Exercises - Chapter 8: Permutation Tests


Students:

  • Henrique Aparecido Laureano
  • Elainy Marciano Batista
  • Heidi Mara do Rosário Souza
  • Joubert Miranda Guedes
  • Nicolas Romano
  • Pedro Luciano de Oliveira Gomes
  • Ricardo de Faria Souza
  • Telma Tompson
  • Thais Castelo Branco Monho

Exercises from chapter 8 of the book:

Maria L. Rizzo, 2008. Statistical Computing with R, Chapman & Hall/CRC, ISBN 1-58488-545-9, 393 pages.


Exercise 8.1


Implement the two-sample Cramér-von Mises test for equal distributions as a permutation test. Apply the test to the data in Examples 8.1 and 8.2.


Solution:

data("chickwts")

## Packages
library(latticeExtra)

## function: two-sample Cramér-von Mises test for equal distributions
cvm <- function(x, y, data){
  r <- 10000 # Permutation samples
  reps <- vector("numeric", r)
  n <- length(x)
  m <- length(y)
  v.n <- vector("numeric", n) # Replication vectors
  v1.n <- vector("numeric", n)
  v.m <- vector("numeric", m)
  v1.m <- vector("numeric", m)
  z <- c(x, y)
  N <- length(z)
  for (i in 1:n) v.n[i] <- ( x[i] - i )**2
  for (j in 1:m) v.m[j] <- ( y[j] - j )**2
  # Test statistic
  reps_0 <- ( (n * sum(v.n) + m * sum(v.m)) / (m * n * N) ) -
    (4 * m * n - 1) / (6 * N)
  for (k in 1:r) { # Permautation samples
    w <- sample(N, size = n, replace = FALSE)
    x1 <- sort( z[ w] )
    y1 <- sort( z[-w] )
    for (i in 1:n) { v1.n[i] <- ( x1[i] - i )**2 }
    for (j in 1:m) { v1.m[j] <- ( y1[j] - j )**2 }
    reps[k] <- ( (n * sum(v1.n) + m * sum(v1.m)) / (m * n * N) ) -
      (4 * m * n - 1) / (6 * N)
  }
  p <- mean( c(reps_0, reps) >= reps_0 )
  return(
    histogram(c(reps_0, reps) # Histogram
              , type = "density"
              , col = "#0080ff"
              , xlab = "Replicates of Cramér-Von Mises (CVM) statistic"
              , ylab = list(rot = 0)
              , main = paste0(
                "Data: ", data, "\n"
                , "Permutation distribution of CVM statistic")
              , sub = list(substitute(paste(hat(p), " = ",pvalue)
                                      , list(pvalue = p))
                           , col = 2)
              , panel = function(...){
                panel.histogram(...)
                panel.abline(v = reps_0, col = 2, lwd = 2)
              })
  )
}
## Data: Example 8.1
x <- with(chickwts, sort(as.vector(weight[feed == "soybean"])))
y <- with(chickwts, sort(as.vector(weight[feed == "linseed"])))

cvm_8.1 <- cvm(x, y, "Example 8.1")

## Data: Example 8.2
x <- with(chickwts, sort(as.vector(weight[feed == "sunflower"])))
y <- with(chickwts, sort(as.vector(weight[feed == "linseed"])))

cvm_8.2 <- cvm(x, y, "Example 8.2")

## Results
print(cvm_8.1, position = c(0, 0, .5, 1), more = TRUE)
print(cvm_8.2, position = c(.5, 0, 1, 1))


Exercise 8.2


Implement the bivariate Spearman rank correlation test for independence [255] as a permutation test.
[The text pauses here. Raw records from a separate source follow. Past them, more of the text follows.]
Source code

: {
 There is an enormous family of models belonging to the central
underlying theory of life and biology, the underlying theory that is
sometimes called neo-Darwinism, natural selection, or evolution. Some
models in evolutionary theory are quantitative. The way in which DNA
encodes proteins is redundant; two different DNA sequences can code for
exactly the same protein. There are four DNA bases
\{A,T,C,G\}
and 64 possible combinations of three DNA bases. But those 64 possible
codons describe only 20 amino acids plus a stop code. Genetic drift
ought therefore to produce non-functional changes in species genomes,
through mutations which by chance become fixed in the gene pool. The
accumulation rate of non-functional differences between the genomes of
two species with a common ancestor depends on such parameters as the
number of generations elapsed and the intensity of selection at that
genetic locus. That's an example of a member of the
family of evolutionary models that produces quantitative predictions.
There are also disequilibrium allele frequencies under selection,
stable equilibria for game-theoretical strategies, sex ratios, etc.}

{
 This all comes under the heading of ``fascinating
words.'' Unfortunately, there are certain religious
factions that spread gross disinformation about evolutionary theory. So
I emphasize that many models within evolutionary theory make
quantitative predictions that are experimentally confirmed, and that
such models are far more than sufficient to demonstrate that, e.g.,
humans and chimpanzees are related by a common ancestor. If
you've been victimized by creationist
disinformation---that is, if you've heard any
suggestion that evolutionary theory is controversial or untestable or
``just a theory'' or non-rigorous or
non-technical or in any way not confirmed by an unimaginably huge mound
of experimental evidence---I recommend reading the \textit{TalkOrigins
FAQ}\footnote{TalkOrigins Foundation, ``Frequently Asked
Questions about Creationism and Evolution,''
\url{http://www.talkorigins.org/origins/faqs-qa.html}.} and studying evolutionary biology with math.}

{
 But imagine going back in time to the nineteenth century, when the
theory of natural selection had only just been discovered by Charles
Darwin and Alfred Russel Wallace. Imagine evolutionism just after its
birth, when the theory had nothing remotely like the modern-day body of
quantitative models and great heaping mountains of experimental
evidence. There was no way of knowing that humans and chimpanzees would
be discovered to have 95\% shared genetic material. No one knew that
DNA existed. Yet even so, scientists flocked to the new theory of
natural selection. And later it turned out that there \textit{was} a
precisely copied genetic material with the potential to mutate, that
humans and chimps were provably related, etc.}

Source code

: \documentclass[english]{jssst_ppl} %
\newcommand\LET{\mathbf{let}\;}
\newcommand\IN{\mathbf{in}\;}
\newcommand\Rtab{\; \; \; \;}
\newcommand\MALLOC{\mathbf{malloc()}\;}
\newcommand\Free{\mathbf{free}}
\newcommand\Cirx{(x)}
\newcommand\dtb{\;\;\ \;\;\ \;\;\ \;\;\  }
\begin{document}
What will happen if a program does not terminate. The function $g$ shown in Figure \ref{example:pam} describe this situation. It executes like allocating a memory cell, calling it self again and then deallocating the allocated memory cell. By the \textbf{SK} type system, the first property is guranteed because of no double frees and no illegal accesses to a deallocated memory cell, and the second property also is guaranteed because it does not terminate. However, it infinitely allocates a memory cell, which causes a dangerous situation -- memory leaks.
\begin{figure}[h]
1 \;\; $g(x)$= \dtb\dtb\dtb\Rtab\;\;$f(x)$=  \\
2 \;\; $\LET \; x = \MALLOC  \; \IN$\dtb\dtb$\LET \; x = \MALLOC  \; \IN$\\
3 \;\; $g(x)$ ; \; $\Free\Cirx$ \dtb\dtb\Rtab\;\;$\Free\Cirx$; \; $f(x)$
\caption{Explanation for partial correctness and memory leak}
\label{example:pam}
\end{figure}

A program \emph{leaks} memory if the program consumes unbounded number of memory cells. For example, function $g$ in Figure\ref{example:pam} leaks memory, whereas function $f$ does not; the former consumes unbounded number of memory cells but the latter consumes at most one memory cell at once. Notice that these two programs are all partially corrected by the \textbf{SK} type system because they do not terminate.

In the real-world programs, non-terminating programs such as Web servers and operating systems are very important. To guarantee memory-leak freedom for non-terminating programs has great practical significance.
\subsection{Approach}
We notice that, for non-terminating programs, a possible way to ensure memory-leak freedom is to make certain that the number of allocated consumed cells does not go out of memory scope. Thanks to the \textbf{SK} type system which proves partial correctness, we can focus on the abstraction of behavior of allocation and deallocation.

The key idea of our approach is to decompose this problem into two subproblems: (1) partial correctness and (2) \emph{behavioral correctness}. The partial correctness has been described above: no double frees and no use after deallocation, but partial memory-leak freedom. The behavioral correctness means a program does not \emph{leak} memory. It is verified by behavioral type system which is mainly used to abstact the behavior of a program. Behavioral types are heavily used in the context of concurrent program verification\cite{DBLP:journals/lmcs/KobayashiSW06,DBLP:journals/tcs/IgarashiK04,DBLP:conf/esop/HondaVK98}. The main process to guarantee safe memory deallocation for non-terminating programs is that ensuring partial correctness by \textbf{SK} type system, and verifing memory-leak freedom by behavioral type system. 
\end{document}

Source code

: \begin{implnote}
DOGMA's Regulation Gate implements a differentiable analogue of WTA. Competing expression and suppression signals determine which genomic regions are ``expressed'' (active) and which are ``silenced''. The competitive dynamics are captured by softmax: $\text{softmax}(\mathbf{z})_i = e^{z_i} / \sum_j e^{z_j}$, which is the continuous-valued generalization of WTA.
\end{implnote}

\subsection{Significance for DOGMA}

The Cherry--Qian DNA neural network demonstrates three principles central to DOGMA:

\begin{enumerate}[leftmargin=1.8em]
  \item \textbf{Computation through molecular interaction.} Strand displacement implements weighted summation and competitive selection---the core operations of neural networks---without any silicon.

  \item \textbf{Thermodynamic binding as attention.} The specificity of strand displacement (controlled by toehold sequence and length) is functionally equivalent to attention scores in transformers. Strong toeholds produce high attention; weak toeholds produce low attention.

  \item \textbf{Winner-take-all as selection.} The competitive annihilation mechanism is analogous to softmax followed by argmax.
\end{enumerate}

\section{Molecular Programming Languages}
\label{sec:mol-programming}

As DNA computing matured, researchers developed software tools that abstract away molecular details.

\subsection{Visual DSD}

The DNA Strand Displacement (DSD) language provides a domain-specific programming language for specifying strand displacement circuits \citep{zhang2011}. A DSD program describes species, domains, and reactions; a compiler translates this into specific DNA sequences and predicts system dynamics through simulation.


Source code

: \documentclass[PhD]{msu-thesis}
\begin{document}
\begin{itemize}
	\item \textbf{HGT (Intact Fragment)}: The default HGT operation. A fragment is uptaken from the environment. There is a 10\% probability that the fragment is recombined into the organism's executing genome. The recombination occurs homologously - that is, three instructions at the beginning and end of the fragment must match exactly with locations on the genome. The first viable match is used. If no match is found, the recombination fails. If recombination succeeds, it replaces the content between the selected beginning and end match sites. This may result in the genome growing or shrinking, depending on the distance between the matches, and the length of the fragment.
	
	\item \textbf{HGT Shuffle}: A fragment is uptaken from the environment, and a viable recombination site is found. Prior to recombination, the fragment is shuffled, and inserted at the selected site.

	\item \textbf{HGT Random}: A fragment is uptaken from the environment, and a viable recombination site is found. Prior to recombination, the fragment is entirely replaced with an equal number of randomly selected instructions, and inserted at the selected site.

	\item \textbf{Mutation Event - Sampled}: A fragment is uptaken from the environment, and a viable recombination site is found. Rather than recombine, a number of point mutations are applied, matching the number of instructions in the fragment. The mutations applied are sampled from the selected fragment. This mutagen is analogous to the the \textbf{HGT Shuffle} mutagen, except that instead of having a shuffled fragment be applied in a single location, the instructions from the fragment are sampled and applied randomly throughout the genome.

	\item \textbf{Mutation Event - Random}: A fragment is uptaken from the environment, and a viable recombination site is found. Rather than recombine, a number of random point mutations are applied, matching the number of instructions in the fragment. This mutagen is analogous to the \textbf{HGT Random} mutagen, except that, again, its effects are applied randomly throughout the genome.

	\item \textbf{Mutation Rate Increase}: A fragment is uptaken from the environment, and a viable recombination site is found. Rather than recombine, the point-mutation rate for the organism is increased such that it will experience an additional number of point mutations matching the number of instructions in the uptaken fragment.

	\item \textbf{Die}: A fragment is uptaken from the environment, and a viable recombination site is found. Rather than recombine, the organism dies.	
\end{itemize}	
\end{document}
The Spearman rank correlation test statistic can be obtained from function cor with method = "spearman". Compare the achieved significance level of the permutation test with the p-value reported by cor.test on the same samples.


Solution:

data("iris")

## Dataset
z <- as.matrix(iris[1:50, 1:4])
x <- (z[ , 1:2])
y <- (z[ , 3:4])

cor(x,y, method = "spearman")
             Petal.Length Petal.Width
Sepal.Length    0.2788849   0.2994989
Sepal.Width     0.1799110   0.2865359
cor.test(x, y, method = "spearman", exact = FALSE)$estimate
      rho 
0.8292811 
## Packages
library(boot)

## function: bivariate Spearman rank correlation test for independence
spear.cor <- function(z) {
  rho.est <- function(z, i) { # Test statistic
    x <- z[ , 1:2] 
    y <- z[i, 3:4]
    return(cor.test(x, y, method = "spearman", exact = FALSE)$estimate)
  }
  perm <- boot(data = z # 10000 permutation samples
               , statistic = rho.est
               , sim = "permutation"
               , R = 10000)
  p <- with(perm, mean( c(t, t0) >= t0 )) # p-value
  return(
    histogram(with(perm, c(t, t0)) # Histogram
              , type = "density"
              , col = "#0080ff"
              , xlab = "Replicates correlation"
              , ylab = list(rot = 0)
              , main = paste(
                "Permutation distribution of the bivariate Spearman",
                "rank correlation test")
              , sub = list(substitute(paste(hat(p), " = ",pvalue)
                                      , list(pvalue = p))
                           , col = 2)
              , panel = function(...){
                panel.histogram(...)
                panel.abline(v = perm$t0, col = 2, lwd = 2)
              })
  )
}
spear.cor(z)


Exercise 8.3


The Count 5 test for equal variances in Section 6.4 is based on the maximum number of extreme points. Example 6.15 shows that the Count 5 criterion is not applicable for unequal sample sizes. Implement a permutation test for equal variance based on the maximum number of extreme points that applies when sample sizes are not necessarily equal.


Solution:

## Dataset
n_1 <- 20 # Defining the sample sizes
n_2 <- 30
x <- rnorm(n_1, 0, 5)
y <- rnorm(n_2, 0, 5)

## function: permutation test for equal variance based
##           on the maximum number of extreme points
count5 <- function(x, y) {
  count5test <- function(x, y) { # Test statistic
    X <- x - mean(x)
    Y <- y - mean(y)
    outx <- sum(X > max(Y)) + sum(X < min(Y))
    outy <- sum(Y > max(X)) + sum(Y < min(X))
    # Return 1 (reject) or 0 (do not reject H_{0})
    return( as.integer( max(c(outx, outy) ) > 5) )
  }
  r <- 10000 # Permutation samples
  z <- c(x, y)
  n <- length(z)
  reps <- vector("numeric", r)
  t0 <- count5test(x, y)
  for (i in 1:r){ # Permutation test
    k = sample(n, size = length(x), replace = FALSE)
    reps[i] = count5test(z[k], z[-k])
  }
  p <-
    ifelse(t0 == 0, mean( c(t0, reps) > t0 ), mean( c(t0, reps) >= t0 ))
  return(
    histogram(c(t0, reps) # Histogram
              , type = "density"
              , col = "#0080ff"
              , xlab = "Replicates of the Count 5 test"
              , ylab = list(rot = 0)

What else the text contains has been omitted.